By John E. McNellis, at real estate developer McNellis Partners. This essay is taken from his forthcoming 3rd edition of Making it in Real Estate.

I was leaning against the bar at an industry cocktail party a couple weeks ago when a guy walked up to me, stuck out his hand and said, “I’m Ethan Penner”. I asked him who he was. Ethan was taken aback by my ignorance.

“I’m the guy who invented CMBS,” he proclaimed.

“I hate CMBS,” I replied. “I’ll never do another CMBS loan.”

“Yeah, well, it saved CRE.”

“Maybe, but I’ll never do another one. They suck.”

“I wouldn’t either,” said Ethan, and I liked him better. When I asked what he was doing at the function, he said he was trying to raise money for his gubernatorial campaign. I wished him well and he moved off to work more fertile fields, leaving me to ponder CMBS loans.

CMBS actually stands for “commercial mortgage-backed security”. In short, a CMBS loan is one originated by a big bank or financial institution—e.g. JP Morgan Chase and Prime Finance—then bundled together with another 100-150 of its loans into a mortgage pool totaling about $500 million to $2 billion. That pool is securitized by Wall Street and sold as bonds to anywhere from, say, 50 to 200 investors. After securitization, each individual loan in the pool is administered by a master servicer. If things go wrong with a loan, it is transferred to its “special servicer”.

Giving Ethan his due, he may not have saved CRE, but his clever invention did go a long way toward providing our industry badly needed liquidity. About 10-15% of all CRE loans are now securitized by CMBS.
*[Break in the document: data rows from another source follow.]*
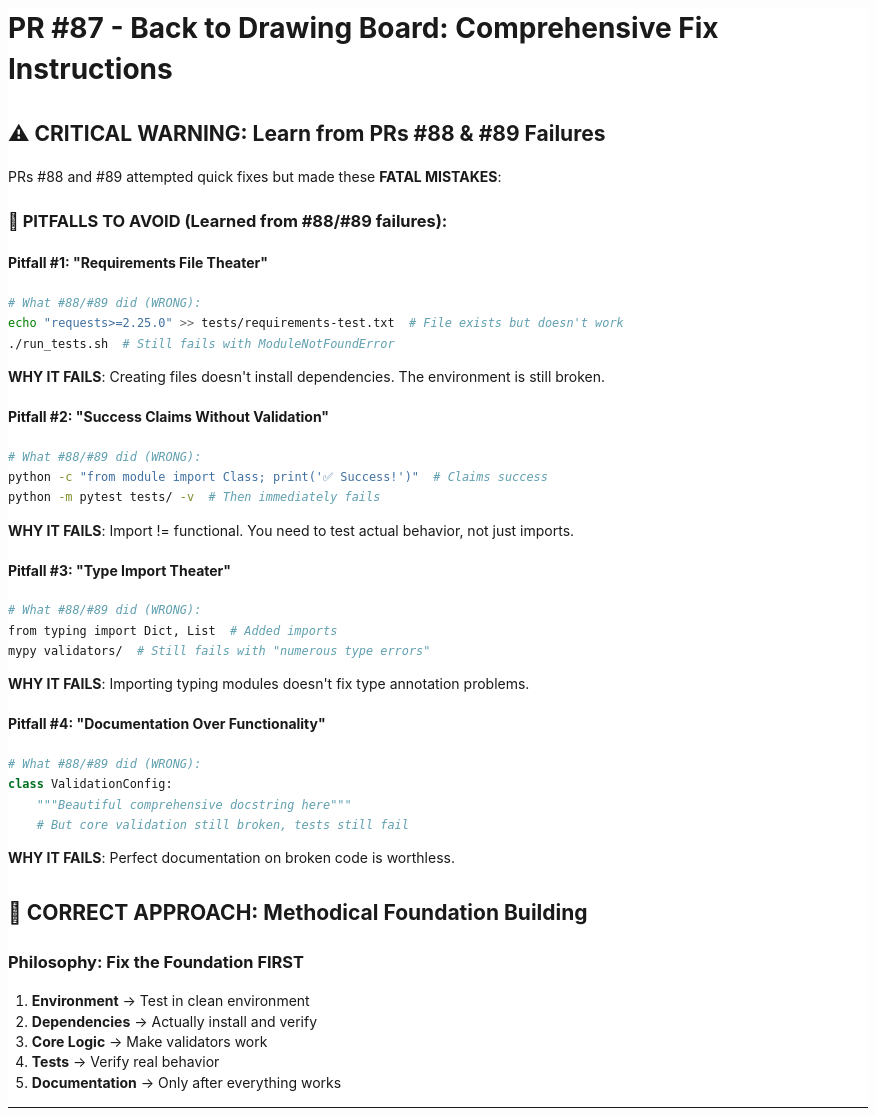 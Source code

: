 # PR #87 - Back to Drawing Board: Comprehensive Fix Instructions

## ⚠️ CRITICAL WARNING: Learn from PRs #88 & #89 Failures

PRs #88 and #89 attempted quick fixes but made these **FATAL MISTAKES**:

### 🚫 **PITFALLS TO AVOID** (Learned from #88/#89 failures):

#### **Pitfall #1: "Requirements File Theater"**
```bash
# What #88/#89 did (WRONG):
echo "requests>=2.25.0" >> tests/requirements-test.txt  # File exists but doesn't work
./run_tests.sh  # Still fails with ModuleNotFoundError
```
**WHY IT FAILS**: Creating files doesn't install dependencies. The environment is still broken.

#### **Pitfall #2: "Success Claims Without Validation"**
```bash
# What #88/#89 did (WRONG):
python -c "from module import Class; print('✅ Success!')"  # Claims success
python -m pytest tests/ -v  # Then immediately fails
```
**WHY IT FAILS**: Import != functional. You need to test actual behavior, not just imports.

#### **Pitfall #3: "Type Import Theater"**
```bash
# What #88/#89 did (WRONG):
from typing import Dict, List  # Added imports
mypy validators/  # Still fails with "numerous type errors"
```
**WHY IT FAILS**: Importing typing modules doesn't fix type annotation problems.

#### **Pitfall #4: "Documentation Over Functionality"**
```python
# What #88/#89 did (WRONG):
class ValidationConfig:
    """Beautiful comprehensive docstring here"""
    # But core validation still broken, tests still fail
```
**WHY IT FAILS**: Perfect documentation on broken code is worthless.

## 🎯 **CORRECT APPROACH: Methodical Foundation Building**

### **Philosophy: Fix the Foundation FIRST**
1. **Environment** → Test in clean environment
2. **Dependencies** → Actually install and verify
3. **Core Logic** → Make validators work
4. **Tests** → Verify real behavior
5. **Documentation** → Only after everything works

---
The Bigs love CMBS. Why wouldn’t they? They reap enormous profits from originating these loans—generally 1-2 percent of the total pool—and then selling them off. Their only real risk is that the securitization market goes bad before Wall Street can peddle their pools. If this happens, the originators are stuck holding the bag.

Borrowers love CMBS, too…at least initially. CMBS’s undeniable attraction may be best understood by comparing it with its competitors, life insurance companies and balance sheet lenders. The Life Cos generally have better terms—lower interest rates, longer terms and so on—than CMBS, but they have much higher underwriting standards. This means they wouldn’t even consider a loan that CMBS would be delighted to do. If the two were auto lenders, the Life Cos would lend on Mercedes Benz while leaving the Toyotas to CMBS. Thus, the biggest appeal of CMBS vis-à-vis life insurance companies is its relative availability.

Balance sheet lenders—banks that keep rather than sell off their loans—are not as fussy as the Life Cos and will often compete for the CMBS borrower, but aside from their pricing, their terms are usually tougher than CMBS. The CMBS lender will charge more, but will lend more dollars (say, a 70% loan to value as opposed to 60%), grant a ten-year term, sometimes interest only, and not require a personal guarantee. A bank considering that same loan would likely limit its term to five to seven years and require both principal amortization and a guarantee.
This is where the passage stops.